►

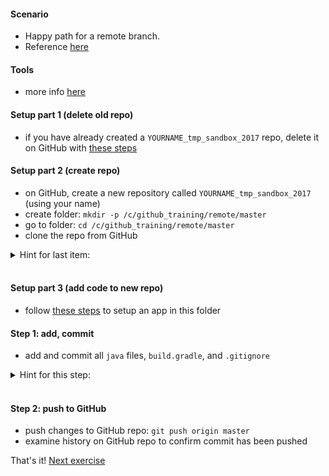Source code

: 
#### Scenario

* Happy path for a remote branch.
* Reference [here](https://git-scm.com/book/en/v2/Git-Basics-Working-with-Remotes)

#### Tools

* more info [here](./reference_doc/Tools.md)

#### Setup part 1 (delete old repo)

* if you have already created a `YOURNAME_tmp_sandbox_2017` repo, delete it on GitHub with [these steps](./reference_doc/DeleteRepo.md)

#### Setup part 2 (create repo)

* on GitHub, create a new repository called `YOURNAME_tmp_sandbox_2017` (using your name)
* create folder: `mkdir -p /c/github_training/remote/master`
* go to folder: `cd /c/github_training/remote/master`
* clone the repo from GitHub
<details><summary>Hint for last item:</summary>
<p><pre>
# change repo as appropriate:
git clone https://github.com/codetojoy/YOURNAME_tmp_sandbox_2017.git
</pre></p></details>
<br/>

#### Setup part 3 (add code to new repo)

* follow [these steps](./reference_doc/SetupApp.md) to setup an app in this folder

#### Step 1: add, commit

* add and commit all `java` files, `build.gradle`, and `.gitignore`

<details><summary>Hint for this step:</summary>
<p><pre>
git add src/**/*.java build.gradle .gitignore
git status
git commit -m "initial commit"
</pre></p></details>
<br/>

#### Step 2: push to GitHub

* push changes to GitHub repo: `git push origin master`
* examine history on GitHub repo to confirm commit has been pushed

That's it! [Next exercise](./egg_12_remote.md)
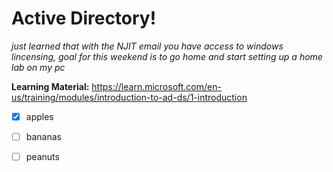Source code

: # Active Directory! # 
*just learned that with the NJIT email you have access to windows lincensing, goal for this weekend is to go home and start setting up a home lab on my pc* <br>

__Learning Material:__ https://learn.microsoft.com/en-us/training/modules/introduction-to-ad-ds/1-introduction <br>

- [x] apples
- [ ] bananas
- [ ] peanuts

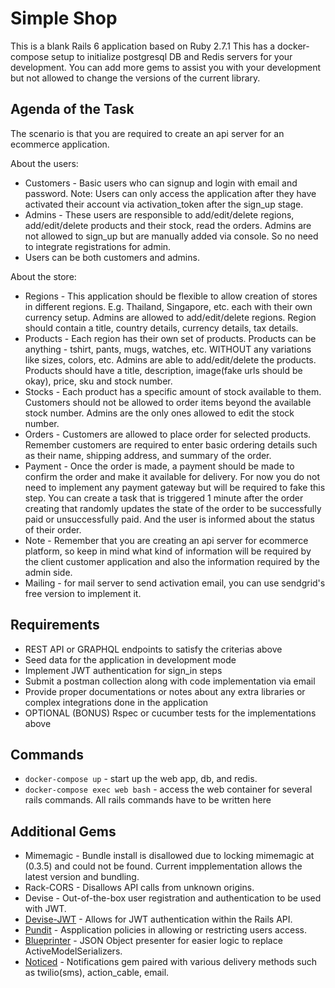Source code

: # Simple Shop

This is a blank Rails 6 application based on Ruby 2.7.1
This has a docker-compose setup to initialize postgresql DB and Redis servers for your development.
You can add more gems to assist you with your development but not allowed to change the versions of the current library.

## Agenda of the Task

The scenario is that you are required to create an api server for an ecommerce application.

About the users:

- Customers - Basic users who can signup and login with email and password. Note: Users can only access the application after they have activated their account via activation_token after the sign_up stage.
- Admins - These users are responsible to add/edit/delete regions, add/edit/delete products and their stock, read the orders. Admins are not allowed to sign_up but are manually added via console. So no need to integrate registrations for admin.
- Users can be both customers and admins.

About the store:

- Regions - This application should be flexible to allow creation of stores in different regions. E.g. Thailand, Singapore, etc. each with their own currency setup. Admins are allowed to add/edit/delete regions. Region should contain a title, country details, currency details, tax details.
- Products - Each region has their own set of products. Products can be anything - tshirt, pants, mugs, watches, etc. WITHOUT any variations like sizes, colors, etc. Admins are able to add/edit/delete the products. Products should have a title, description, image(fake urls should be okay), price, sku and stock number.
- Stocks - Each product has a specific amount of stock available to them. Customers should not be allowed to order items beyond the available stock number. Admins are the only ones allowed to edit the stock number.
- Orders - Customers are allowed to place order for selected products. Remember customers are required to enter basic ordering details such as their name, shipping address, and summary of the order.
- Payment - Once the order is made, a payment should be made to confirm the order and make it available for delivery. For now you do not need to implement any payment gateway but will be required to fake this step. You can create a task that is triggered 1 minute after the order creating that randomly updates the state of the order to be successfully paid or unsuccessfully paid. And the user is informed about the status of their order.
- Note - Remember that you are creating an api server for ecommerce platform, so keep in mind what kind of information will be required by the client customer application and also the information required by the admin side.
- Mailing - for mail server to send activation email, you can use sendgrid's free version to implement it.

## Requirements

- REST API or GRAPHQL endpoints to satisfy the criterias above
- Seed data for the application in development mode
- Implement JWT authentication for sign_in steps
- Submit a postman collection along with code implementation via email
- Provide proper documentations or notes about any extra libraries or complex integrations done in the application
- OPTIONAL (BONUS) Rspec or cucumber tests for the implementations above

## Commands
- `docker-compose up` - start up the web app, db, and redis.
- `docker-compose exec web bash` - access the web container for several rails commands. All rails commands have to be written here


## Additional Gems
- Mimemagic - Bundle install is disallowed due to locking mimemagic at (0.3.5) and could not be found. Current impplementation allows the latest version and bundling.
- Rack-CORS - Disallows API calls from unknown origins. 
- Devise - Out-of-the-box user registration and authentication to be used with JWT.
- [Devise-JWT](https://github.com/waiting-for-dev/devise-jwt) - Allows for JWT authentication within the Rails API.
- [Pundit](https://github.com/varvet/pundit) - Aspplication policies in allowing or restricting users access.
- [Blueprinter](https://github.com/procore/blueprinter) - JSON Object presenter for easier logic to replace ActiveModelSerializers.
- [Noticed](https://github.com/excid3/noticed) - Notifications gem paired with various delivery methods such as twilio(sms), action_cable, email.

◄

Work order:
In the data above, start at the line holding "- [x] apples" and stop after the line holding "This has a docker-compose"; write out those lines exactly, without pictures.

Problem solution:
- [x] apples
- [ ] bananas
- [ ] peanuts

Source code

: # Simple Shop

This is a blank Rails 6 application based on Ruby 2.7.1
This has a docker-compose setup to initialize postgresql DB and Redis servers for your development.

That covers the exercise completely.